Reactive oxygen species and nitric oxide are involved in polyamine-induced growth inhibition in wheat plants

Abstract

Polyamines (PAs) produce H2O2 and nitric oxide (NO) during their normal catabolism and modulate plant growth and development. To explore the biochemical basis of PAs-induced growth inhibition in Triticum aestivum L seedlings, we examined the role of O2·-, H2O2 or NO in shoot and root development. Although all PA treatments resulted in a variable reduction of root and shoot elongation, spermine (Spm) caused the greater inhibition in a similar way to that observed with the NO donor, sodium nitroprusside (SNP). In both cases, O2·- production was completely blocked whereas H2O2 formation was high in the root apex under SNP or Spm treatments. Catalase recovered root and shoot growth in SNP but not in Spm-treated plants, revealing the involvement of H2O2 in SNP-root length reduction.
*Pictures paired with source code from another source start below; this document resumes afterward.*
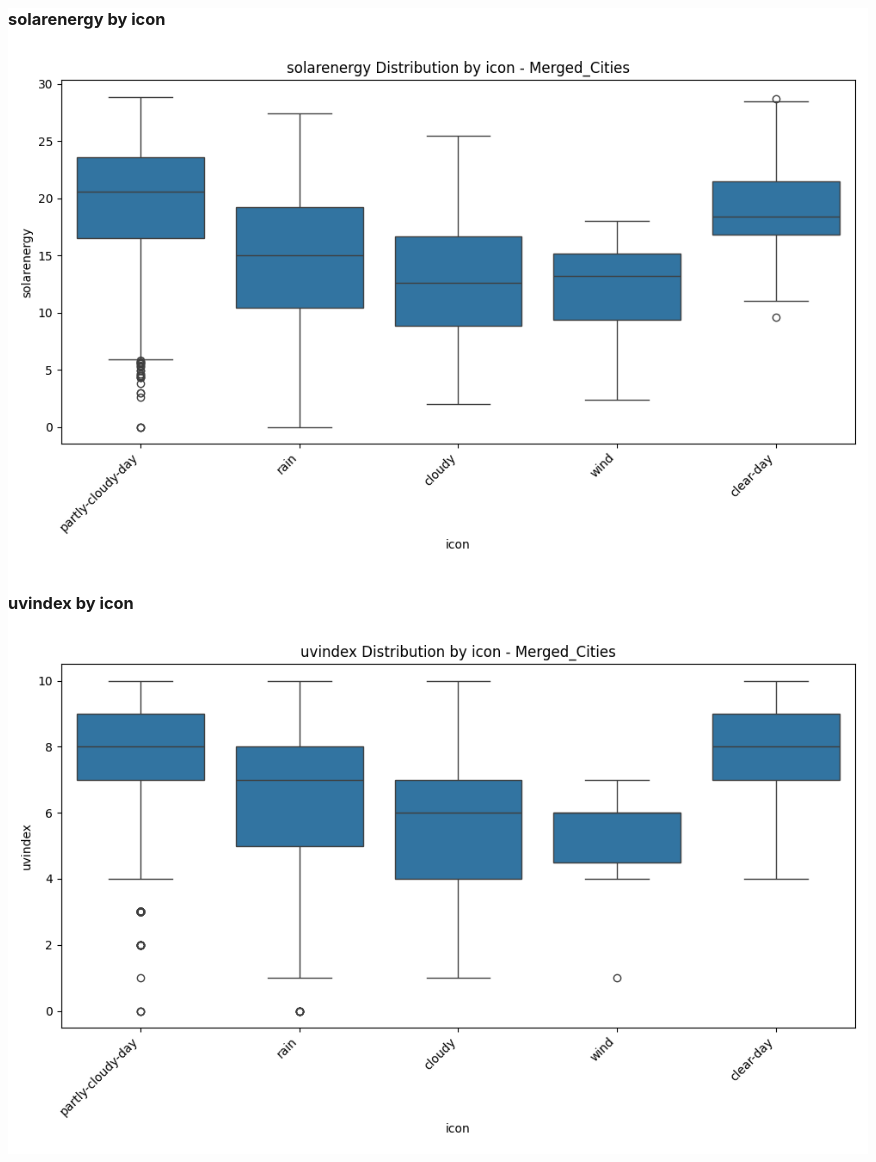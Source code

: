 ### solarenergy by icon
![Box Plot: solarenergy by icon](../plots/Merged_Cities_solarenergy_by_icon_boxplot.png)

### uvindex by icon
![Box Plot: uvindex by icon](../plots/Merged_Cities_uvindex_by_icon_boxplot.png)
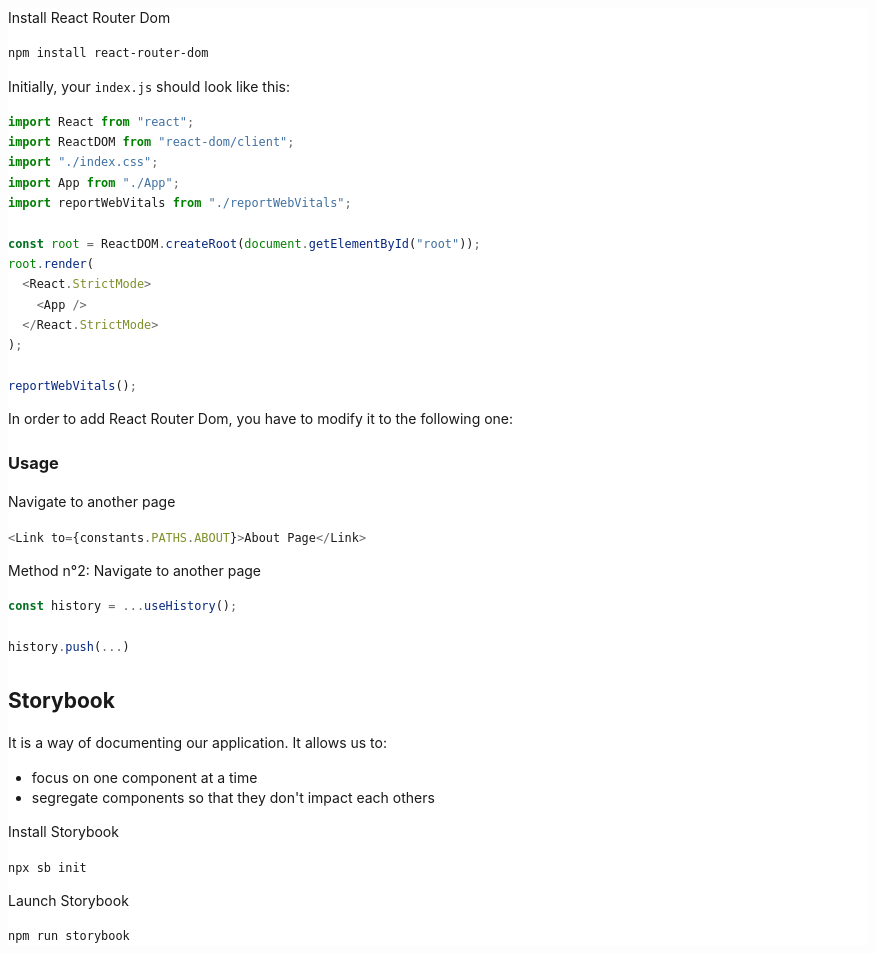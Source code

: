 Install React Router Dom
```
npm install react-router-dom
```

Initially, your `index.js` should look like this:
```js
import React from "react";
import ReactDOM from "react-dom/client";
import "./index.css";
import App from "./App";
import reportWebVitals from "./reportWebVitals";

const root = ReactDOM.createRoot(document.getElementById("root"));
root.render(
  <React.StrictMode>
    <App />
  </React.StrictMode>
);

reportWebVitals();
```

In order to add React Router Dom, you have to modify it to the following one:
```js

```

### Usage

Navigate to another page 
```js
<Link to={constants.PATHS.ABOUT}>About Page</Link>
```

Method n°2: Navigate to another page
```js
const history = ...useHistory();

history.push(...)
```

## Storybook

It is a way of documenting our application. It allows us to:

- focus on one component at a time
- segregate components so that they don't impact each others

Install Storybook
```bash
npx sb init
```

Launch Storybook
```bash
npm run storybook
```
The addition of the NO scavenger, cPTIO, restored root length in SNP- or Spm-treated plants, respectively, and partially recovered O2·- levels, compared to the plants exposed to PAs or SNP without cPTIO. A strong correlation was observed between root growth restoration and O2·- accumulation after treating roots with SNP + aminoguanidine, a diamine oxidase inhibitor, and with SNP + 1,8-diaminoctane, a polyamine oxidase inhibitor, confirming the essential role of O2·- formation for root growth and the importance of the origin and level of H2O2. The differential modulation of wheat growth by PAs through reactive oxygen species or NO is discussed.